Now that my old friend Steve Winks has written comments to last two blogs (April 10 and April 17), both about the Finke/Langdon study of the costs of a broker fiduciary standard, I feel somewhat compelled to respond. Steve’s comments seem largely to be captured by this statement: “Thus the research is fundamentally flawed as in general there are no brokers who are acting in a fiduciary capacity, regardless of whether the state they work in requires fiduciary standing or not. At best only a very few brokers in a firm of thousands are allowed to act in a fiduciary capacity and then only on an exception basis because the broker-dealer assumes fiduciary liability on every recommendation the broker makes.”
Perhaps Steve, and some of our other readers, may have knowledge on this subject beyond my own humble understanding, but I find the phrase “there are no brokers who are acting in a fiduciary capacity…” most curious. Again, maybe I’m missing something here, but it seems to me there are a few facts that suggest just the opposite. For instance, virtually all broker-dealers also have affiliated RIA firms, and many brokers get their Series 66 licenses to affiliate with those RIA firms specifically so they can provide investment advice and charge a fee for doing so.

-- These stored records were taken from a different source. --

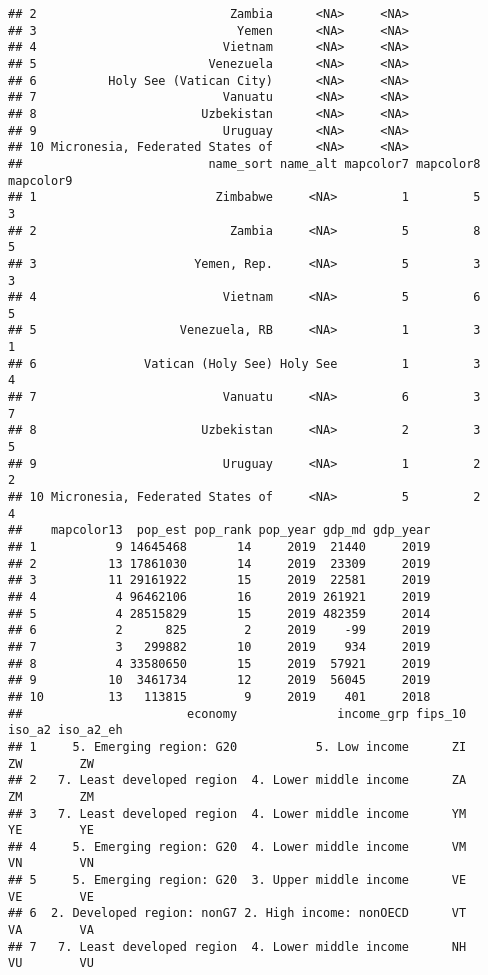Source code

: \documentclass[
]{article}
\begin{document}
\begin{verbatim}
## 2                           Zambia      <NA>     <NA>
## 3                            Yemen      <NA>     <NA>
## 4                          Vietnam      <NA>     <NA>
## 5                        Venezuela      <NA>     <NA>
## 6          Holy See (Vatican City)      <NA>     <NA>
## 7                          Vanuatu      <NA>     <NA>
## 8                       Uzbekistan      <NA>     <NA>
## 9                          Uruguay      <NA>     <NA>
## 10 Micronesia, Federated States of      <NA>     <NA>
##                          name_sort name_alt mapcolor7 mapcolor8 mapcolor9
## 1                         Zimbabwe     <NA>         1         5         3
## 2                           Zambia     <NA>         5         8         5
## 3                      Yemen, Rep.     <NA>         5         3         3
## 4                          Vietnam     <NA>         5         6         5
## 5                    Venezuela, RB     <NA>         1         3         1
## 6               Vatican (Holy See) Holy See         1         3         4
## 7                          Vanuatu     <NA>         6         3         7
## 8                       Uzbekistan     <NA>         2         3         5
## 9                          Uruguay     <NA>         1         2         2
## 10 Micronesia, Federated States of     <NA>         5         2         4
##    mapcolor13  pop_est pop_rank pop_year gdp_md gdp_year
## 1           9 14645468       14     2019  21440     2019
## 2          13 17861030       14     2019  23309     2019
## 3          11 29161922       15     2019  22581     2019
## 4           4 96462106       16     2019 261921     2019
## 5           4 28515829       15     2019 482359     2014
## 6           2      825        2     2019    -99     2019
## 7           3   299882       10     2019    934     2019
## 8           4 33580650       15     2019  57921     2019
## 9          10  3461734       12     2019  56045     2019
## 10         13   113815        9     2019    401     2018
##                       economy              income_grp fips_10 iso_a2 iso_a2_eh
## 1     5. Emerging region: G20           5. Low income      ZI     ZW        ZW
## 2   7. Least developed region  4. Lower middle income      ZA     ZM        ZM
## 3   7. Least developed region  4. Lower middle income      YM     YE        YE
## 4     5. Emerging region: G20  4. Lower middle income      VM     VN        VN
## 5     5. Emerging region: G20  3. Upper middle income      VE     VE        VE
## 6  2. Developed region: nonG7 2. High income: nonOECD      VT     VA        VA
## 7   7. Least developed region  4. Lower middle income      NH     VU        VU

\end{verbatim}
\end{document}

What’s more, when FINRA through the SEC tried to exempt brokers who collected a fee for investment advice from registering under an RIA, in FPA v. SEC, the Federal Court clearly established that when acting like RIAs, brokers fell under all the requirements of an RIA, including a fiduciary duty. So, to my non-legal mind, brokers doing what most brokers do these days—which is to say, manage investment portfolios for a fee—clearly makes them fiduciaries, at least for some portion of their client engagements. So, it’s not clear to me how their BDs don’t “allow them to act in a fiduciary capacity.”